From 0000000000000000000000000000000000000000 Mon Sep 17 00:00:00 2001
From: Tim Chen <tim.c.chen@linux.intel.com>
Date: Fri, 13 Oct 2017 14:31:46 -0700
Subject: [PATCH] x86/kvm: Set IBPB when switching VM
MIME-Version: 1.0
Content-Type: text/plain; charset=UTF-8
Content-Transfer-Encoding: 8bit

CVE-2017-5753
CVE-2017-5715

Set IBPB (Indirect branch prediction barrier) when switching VM.

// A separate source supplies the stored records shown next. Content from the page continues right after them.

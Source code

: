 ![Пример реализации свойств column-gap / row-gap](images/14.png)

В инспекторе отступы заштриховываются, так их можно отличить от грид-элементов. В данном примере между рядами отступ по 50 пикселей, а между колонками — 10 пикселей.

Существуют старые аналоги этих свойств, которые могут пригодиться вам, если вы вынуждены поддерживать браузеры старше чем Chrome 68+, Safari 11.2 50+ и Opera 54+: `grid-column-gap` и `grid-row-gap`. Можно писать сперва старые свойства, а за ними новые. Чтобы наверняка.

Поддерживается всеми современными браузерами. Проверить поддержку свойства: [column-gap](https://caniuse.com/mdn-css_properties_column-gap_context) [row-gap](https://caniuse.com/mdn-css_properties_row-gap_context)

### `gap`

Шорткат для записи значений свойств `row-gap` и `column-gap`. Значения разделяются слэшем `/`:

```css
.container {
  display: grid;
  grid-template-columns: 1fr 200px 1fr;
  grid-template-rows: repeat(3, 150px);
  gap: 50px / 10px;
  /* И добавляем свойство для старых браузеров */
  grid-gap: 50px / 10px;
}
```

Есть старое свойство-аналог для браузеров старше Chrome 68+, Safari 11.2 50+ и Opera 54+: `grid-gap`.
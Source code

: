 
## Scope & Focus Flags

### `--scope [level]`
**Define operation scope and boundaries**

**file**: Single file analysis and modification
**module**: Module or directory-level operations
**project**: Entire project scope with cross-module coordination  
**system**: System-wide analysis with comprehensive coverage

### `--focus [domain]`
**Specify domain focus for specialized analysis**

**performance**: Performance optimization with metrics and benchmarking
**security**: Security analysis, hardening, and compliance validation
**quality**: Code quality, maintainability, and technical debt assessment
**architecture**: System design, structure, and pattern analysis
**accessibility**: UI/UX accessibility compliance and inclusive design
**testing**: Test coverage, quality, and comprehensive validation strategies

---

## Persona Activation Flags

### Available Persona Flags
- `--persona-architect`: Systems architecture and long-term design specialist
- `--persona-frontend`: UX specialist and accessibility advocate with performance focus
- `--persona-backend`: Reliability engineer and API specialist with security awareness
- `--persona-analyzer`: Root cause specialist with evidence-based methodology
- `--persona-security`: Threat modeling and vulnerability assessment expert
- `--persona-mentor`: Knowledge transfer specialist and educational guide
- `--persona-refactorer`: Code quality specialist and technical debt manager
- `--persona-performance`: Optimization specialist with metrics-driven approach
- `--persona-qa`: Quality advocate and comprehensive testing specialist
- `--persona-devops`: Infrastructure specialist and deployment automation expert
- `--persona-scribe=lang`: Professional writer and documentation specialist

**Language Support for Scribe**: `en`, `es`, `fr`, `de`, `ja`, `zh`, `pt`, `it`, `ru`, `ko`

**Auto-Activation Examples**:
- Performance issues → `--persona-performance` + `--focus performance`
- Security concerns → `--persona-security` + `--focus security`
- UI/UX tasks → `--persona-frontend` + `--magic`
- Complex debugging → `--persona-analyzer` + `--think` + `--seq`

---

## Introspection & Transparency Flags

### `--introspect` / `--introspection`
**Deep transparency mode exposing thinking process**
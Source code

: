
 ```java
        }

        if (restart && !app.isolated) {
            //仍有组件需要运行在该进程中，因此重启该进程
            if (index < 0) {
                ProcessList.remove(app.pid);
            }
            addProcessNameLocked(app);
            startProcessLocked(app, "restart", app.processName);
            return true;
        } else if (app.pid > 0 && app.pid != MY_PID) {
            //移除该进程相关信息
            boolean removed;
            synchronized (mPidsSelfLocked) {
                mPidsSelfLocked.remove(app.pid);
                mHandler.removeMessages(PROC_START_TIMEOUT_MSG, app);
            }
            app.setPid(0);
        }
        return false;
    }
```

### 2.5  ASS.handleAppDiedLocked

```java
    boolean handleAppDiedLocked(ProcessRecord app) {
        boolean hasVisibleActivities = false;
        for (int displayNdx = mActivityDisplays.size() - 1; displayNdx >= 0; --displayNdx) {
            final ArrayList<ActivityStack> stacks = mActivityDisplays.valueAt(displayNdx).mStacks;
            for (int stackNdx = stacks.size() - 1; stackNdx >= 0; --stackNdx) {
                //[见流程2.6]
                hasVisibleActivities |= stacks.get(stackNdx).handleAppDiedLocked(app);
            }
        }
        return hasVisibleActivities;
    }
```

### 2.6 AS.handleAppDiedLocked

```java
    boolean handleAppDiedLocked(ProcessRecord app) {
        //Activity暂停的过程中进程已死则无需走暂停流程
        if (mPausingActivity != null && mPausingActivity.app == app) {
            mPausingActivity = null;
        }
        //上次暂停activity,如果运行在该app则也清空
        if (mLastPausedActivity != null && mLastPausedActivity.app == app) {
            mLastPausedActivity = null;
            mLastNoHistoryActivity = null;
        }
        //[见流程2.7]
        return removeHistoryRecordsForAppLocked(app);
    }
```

Signed-off-by: Tim Chen <tim.c.chen@linux.intel.com>
Signed-off-by: Andy Whitcroft <apw@canonical.com>
Signed-off-by: Kleber Sacilotto de Souza <kleber.souza@canonical.com>
(cherry picked from commit 665076ad780e8620505c742cfcb4b0f3fb99324a)
Signed-off-by: Fabian Grünbichler <f.gruenbichler@proxmox.com>
---
 arch/x86/kvm/vmx.c | 3 +++
 1 file changed, 3 insertions(+)

diff --git a/arch/x86/kvm/vmx.c b/arch/x86/kvm/vmx.c
index daff9962c90a..8df195bbb41d 100644
--- a/arch/x86/kvm/vmx.c
+++ b/arch/x86/kvm/vmx.c
@@ -1488,6 +1488,7 @@ static void vmcs_load(struct vmcs *vmcs)
 	if (error)
 		printk(KERN_ERR "kvm: vmptrld %p/%llx failed\n",
 		       vmcs, phys_addr);
+
 }
 
 #ifdef CONFIG_KEXEC_CORE
@@ -2268,6 +2269,8 @@ static void vmx_vcpu_load(struct kvm_vcpu *vcpu, int cpu)
 	if (per_cpu(current_vmcs, cpu) != vmx->loaded_vmcs->vmcs) {
 		per_cpu(current_vmcs, cpu) = vmx->loaded_vmcs->vmcs;
 		vmcs_load(vmx->loaded_vmcs->vmcs);
+		if (boot_cpu_has(X86_FEATURE_SPEC_CTRL))
+			native_wrmsrl(MSR_IA32_PRED_CMD, FEATURE_SET_IBPB);
 	}
 
 	if (!already_loaded) {
-- 
2.14.2